Take for instance her latest creation, the faith-and-relationship drama Yet Will I Trust, which she writes and directs and produces. Though the play, written in five scenes, focuses on how couples work to ameliorate their unions by factoring God into the equation, she aims to avoid self-righteousness or judgment. “It is not my intention to judge people,” says Taylor. “The play is about three couples, and it doesn’t just focus on life in the church; it deals with many different issues, including marriage, betrayal, suicide and salvation.”
She adds: “We are looking at typical relationships, where people struggle to get it right and sometimes leave brokenhearted. Also, the couples portrayed are not all Christians.

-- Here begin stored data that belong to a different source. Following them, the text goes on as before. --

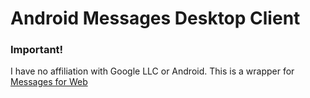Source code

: # Android Messages Desktop Client

### Important!

I have no affiliation with Google LLC or Android. This is a wrapper for [Messages for Web](https://messages.android.com)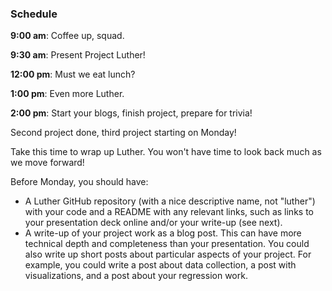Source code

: ### Schedule

**9:00 am**: Coffee up, squad.

**9:30 am**: Present Project Luther!

**12:00 pm**: Must we eat lunch?

**1:00 pm**: Even more Luther.

**2:00 pm**: Start your blogs, finish project, prepare for trivia!


Second project done, third project starting on Monday!

Take this time to wrap up Luther. You won't have time to look back much as we move forward!

Before Monday, you should have:

 * A Luther GitHub repository (with a nice descriptive name, not "luther") with your code and a README with any relevant links, such as links to your presentation deck online and/or your write-up (see next).
 * A write-up of your project work as a blog post. This can have more technical depth and completeness than your presentation. You could also write up short posts about particular aspects of your project. For example, you could write a post about data collection, a post with visualizations, and a post about your regression work.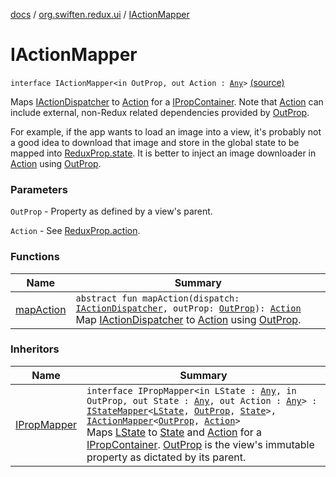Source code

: [docs](../../index.md) / [org.swiften.redux.ui](../index.md) / [IActionMapper](./index.md)

# IActionMapper

`interface IActionMapper<in OutProp, out Action : `[`Any`](https://kotlinlang.org/api/latest/jvm/stdlib/kotlin/-any/index.html)`>` [(source)](https://github.com/protoman92/KotlinRedux/tree/master/common/common-ui/src/main/kotlin/org/swiften/redux/ui/Injector.kt#L79)

Maps [IActionDispatcher](../../org.swiften.redux.core/-i-action-dispatcher.md) to [Action](index.md#Action) for a [IPropContainer](../-i-prop-container/index.md). Note that [Action](index.md#Action) can include
external, non-Redux related dependencies provided by [OutProp](index.md#OutProp).

For example, if the app wants to load an image into a view, it's probably not a good idea to
download that image and store in the global state to be mapped into [ReduxProp.state](../-redux-prop/state.md). It is
better to inject an image downloader in [Action](index.md#Action) using [OutProp](index.md#OutProp).

### Parameters

`OutProp` - Property as defined by a view's parent.

`Action` - See [ReduxProp.action](../-redux-prop/action.md).

### Functions

| Name | Summary |
|---|---|
| [mapAction](map-action.md) | `abstract fun mapAction(dispatch: `[`IActionDispatcher`](../../org.swiften.redux.core/-i-action-dispatcher.md)`, outProp: `[`OutProp`](index.md#OutProp)`): `[`Action`](index.md#Action)<br>Map [IActionDispatcher](../../org.swiften.redux.core/-i-action-dispatcher.md) to [Action](index.md#Action) using [OutProp](index.md#OutProp). |

### Inheritors

| Name | Summary |
|---|---|
| [IPropMapper](../-i-prop-mapper.md) | `interface IPropMapper<in LState : `[`Any`](https://kotlinlang.org/api/latest/jvm/stdlib/kotlin/-any/index.html)`, in OutProp, out State : `[`Any`](https://kotlinlang.org/api/latest/jvm/stdlib/kotlin/-any/index.html)`, out Action : `[`Any`](https://kotlinlang.org/api/latest/jvm/stdlib/kotlin/-any/index.html)`> : `[`IStateMapper`](../-i-state-mapper/index.md)`<`[`LState`](../-i-prop-mapper.md#LState)`, `[`OutProp`](../-i-prop-mapper.md#OutProp)`, `[`State`](../-i-prop-mapper.md#State)`>, `[`IActionMapper`](./index.md)`<`[`OutProp`](../-i-prop-mapper.md#OutProp)`, `[`Action`](../-i-prop-mapper.md#Action)`>`<br>Maps [LState](../-i-prop-mapper.md#LState) to [State](../-i-prop-mapper.md#State) and [Action](../-i-prop-mapper.md#Action) for a [IPropContainer](../-i-prop-container/index.md). [OutProp](../-i-prop-mapper.md#OutProp) is the view's immutable property as dictated by its parent. |
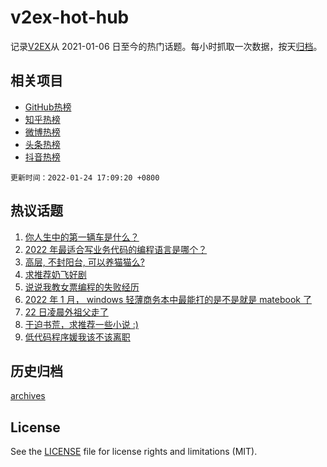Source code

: # v2ex-hot-hub

 记录[V2EX](https://www.v2ex.com/)从 2021-01-06 日至今的热门话题。每小时抓取一次数据，按天[归档](archives)。
 
 ## 相关项目

- [GitHub热榜](https://github.com/snaildev/github-hot-hub)
- [知乎热榜](https://github.com/snaildev/zhihu-hot-hub)
- [微博热榜](https://github.com/snaildev/weibo-hot-hub)
- [头条热榜](https://github.com/snaildev/toutiao-hot-hub)
- [抖音热榜](https://github.com/snaildev/douyin-hot-hub)


 `更新时间：2022-01-24 17:09:20 +0800`

## 热议话题

1. [你人生中的第一辆车是什么？](https://www.v2ex.com/t/830133)
1. [2022 年最适合写业务代码的编程语言是哪个？](https://www.v2ex.com/t/830159)
1. [高层, 不封阳台, 可以养猫猫么?](https://www.v2ex.com/t/830181)
1. [求推荐奶飞好剧](https://www.v2ex.com/t/830193)
1. [说说我教女票编程的失败经历](https://www.v2ex.com/t/830163)
1. [2022 年 1 月， windows 轻薄商务本中最能打的是不是就是 matebook 了](https://www.v2ex.com/t/830186)
1. [22 日凌晨外祖父走了](https://www.v2ex.com/t/830139)
1. [于迫书荒，求推荐一些小说 :)](https://www.v2ex.com/t/830135)
1. [低代码程序媛我该不该离职](https://www.v2ex.com/t/830271)

## 历史归档

[archives](archives)

## License

See the [LICENSE](LICENSE) file for license rights and limitations (MIT).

I wanted them to come across as everyday people dealing with issues.”
It’s an approach that underscores the very manner in which the church, at least in a local sense, often attempts to woo new followers: by making the word that more relatable. Drawing on a blend of drama, comedy, music and the scripture, it is Taylor’s intention to tap into that school of thought to appeal to those who come out to see the play when it opens at the St. Andrew’s High School for Girls for two shows, on August 13 and 20.
And it’s a notion that is not lost on the five-member ensemble, which includes Joseph Roache, who works full-time in music. “This play is really about what’s happening out there today. And we want people to be more aware when it comes to relationships, to be more sensitive and attack those issues that affects the relationships,” says Roache. “We also want to show that in life Christians are just as susceptible to relationship problems as everyone else, and we believe this play is an excellent way to get that message across.”
Co-stars Heidi-Ann Crawford, LaTanya Hall and Brian Daley concur. “It’s about the struggles persons face in life, what they go through and what they can do to improve their lives. But eventually God is in control,” says Hall. Adds Daley: “Life has its ups and downs, but you must put God first and foremost to make it work, because without Him it cannot work.”